9月5日、ソウルワールドカップ競技場で行われた北中米W杯アジア最終予選の初戦で韓国代表がパレスチナ代表と引き分けた直後、主力選手の一人であるDFキム・ミンジェ(28、バイエルンがミュンヘン)がファンに“ブーイングの自制”を求める異例の状況が発生した。
彼は韓国代表サポーター「レッドデビルズ」のいる観客席に向かった後、「試合中のブーイングを自制してほしい」というジェスチャーをした。
試合後、彼は報道陣の取材で当時の状況を問われると、「我々が最初からできなかったわけではないではないか。(試合後のジェスチャーの意味を)歪曲して、自分のSNSにまで(批判するコメントが)来ていた。

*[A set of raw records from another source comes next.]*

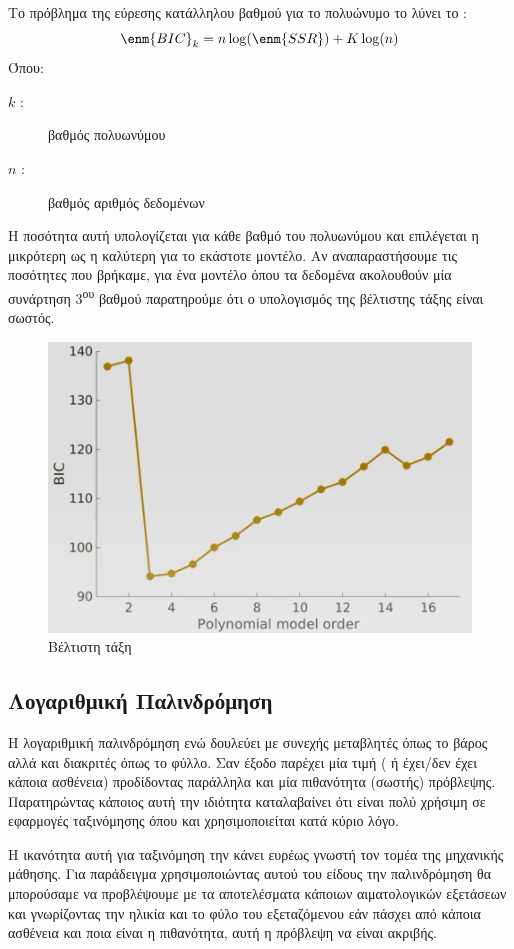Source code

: Το πρόβλημα της εύρεσης κατάλληλου βαθμού για το πολυώνυμο το λύνει το :
$$\enm{BIC}_k=n\log (\enm{SSR})+K\log (n)$$
Όπου:
\begin{description}
    \item[$k$ :] βαθμός πολυωνύμου
    \item[$n$ :] βαθμός αριθμός δεδομένων
\end{description}
Η ποσότητα αυτή υπολογίζεται για κάθε βαθμό του πολυωνύμου και επιλέγεται η μικρότερη
ως η καλύτερη για το εκάστοτε μοντέλο. Αν αναπαραστήσουμε τις ποσότητες που
βρήκαμε, για ένα μοντέλο όπου τα δεδομένα ακολουθούν μία συνάρτηση 3\textsuperscript{ου} βαθμού
παρατηρούμε ότι ο υπολογισμός της βέλτιστης τάξης είναι σωστός.

\begin{figure}[H]
    \centering
    \includegraphics[width=1\textwidth]{images/BIC_2.png}
    \caption{Βέλτιστη τάξη}
\end{figure}
\subsection{Λογαριθμική Παλινδρόμηση}
Η λογαριθμική παλινδρόμηση ενώ δουλεύει με συνεχής μεταβλητές  όπως το βάρος αλλά και διακριτές
όπως το φύλλο. Σαν έξοδο παρέχει μία
 τιμή ( ή έχει/δεν έχει κάποια ασθένεια) προδίδοντας παράλληλα και μία
πιθανότητα (σωστής) πρόβλεψης. Παρατηρώντας κάποιος αυτή την ιδιότητα καταλαβαίνει
ότι είναι πολύ χρήσιμη σε εφαρμογές ταξινόμησης όπου και χρησιμοποιείται κατά κύριο
λόγο.

Η ικανότητα αυτή για ταξινόμηση την κάνει ευρέως γνωστή τον τομέα της μηχανικής
μάθησης. Για παράδειγμα χρησιμοποιώντας αυτού του είδους την παλινδρόμηση θα
μπορούσαμε να προβλέψουμε με τα αποτελέσματα κάποιων αιματολογικών εξετάσεων και
γνωρίζοντας την ηλικία και το φύλο του εξεταζόμενου εάν πάσχει από κάποια ασθένεια και
ποια είναι η πιθανότητα, αυτή η πρόβλεψη να είναι ακριβής.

できないことを願って応援する方が残念だったので申し上げた」と力を込めて伝えた。
また、「(観客席に)向かったことを良くないと思う方はそのように考えても良いが、攻撃的な意図はなかった」とし、「試合開始前から(ブーイングが)聞こえて、それが残念だったためそうした」と付け加えた。
この日、レッドデビルズを中心とした観客の多くが、この1年間でさまざまな騒動を起こしてきた韓国サッカー協会(KFA)、さらにはそのトップであるチョン・モンギュ会長に対する批判の横断幕を掲げた。
それとともに、試合前・試合中・試合後すべての状況で「チョン・モンギュ、ナガ(出て行け)!」と大声で叫んだ。
また、KFAが自ら招いた生半可な監督選任過程によって新指揮官に就任したホン・ミョンボ(洪明甫)監督にも、激しいブーイングが殺到した。
そのため、韓国代表の選手はホームであるにもかかわらず、観客6万人の熱い歓声以外に“ブーイング”も聞きながら試合を戦わざるを得なかった。
ホームでスコアレスドローは確かに評価できる内容ではないが、前出のキム・ミンジェをはじめ、チームの骨組みを成す欧州組のスターはこのような雰囲気に”疲労感”を訴える。
MFイ・ガンイン(23、パリ・サンジェルマン)は「大韓民国を代表する選手として非常に残念だ。(ホン・ミョンボ)監督と一緒に戦う最初の試合だったが、応援ではなくブーイングで始まった」とし、「選手は監督を100%信じて従わなければならない。監督が勝つサッカーを作ってくれると信じている。サッカーファンの皆さんも残念で腹が立つと思うが、たくさんの応援を送ってほしい」と伝えた。
キャプテンのFWソン・フンミン(32、トッテナム)も「厳しい環境の中で最善を尽くした」とし、「自分たちで自分たちの敵を作ってはいけないと思う。(ファンの後押しが)相手を崩すために助けになることを、ファンの立場からも考えてほしい。応援をお願いしたい」と強調した。
欧州の大舞台を駆け巡り、あらゆる苦労を経験したスター選手たちでさえも、自国ファンからブーイングを受けるのは苦しいだろう。絶対的な支持者が集まるホームゲームであれば特にそうだ。
例え、それを「選手ではなくチョン・モンギュ会長とホン・ミョンボ監督に対する批判の声」と強調しても変わらない。ファンの応援を背負ってエネルギーを発散する選手の立場としては、試合中のブーイング自体が負担にならざるを得ない。
それが、キム・ミンジェやイ・ガンイン、ソン・フンミンら選手が異口同音に「応援してほしい」と切実に訴えた理由だ。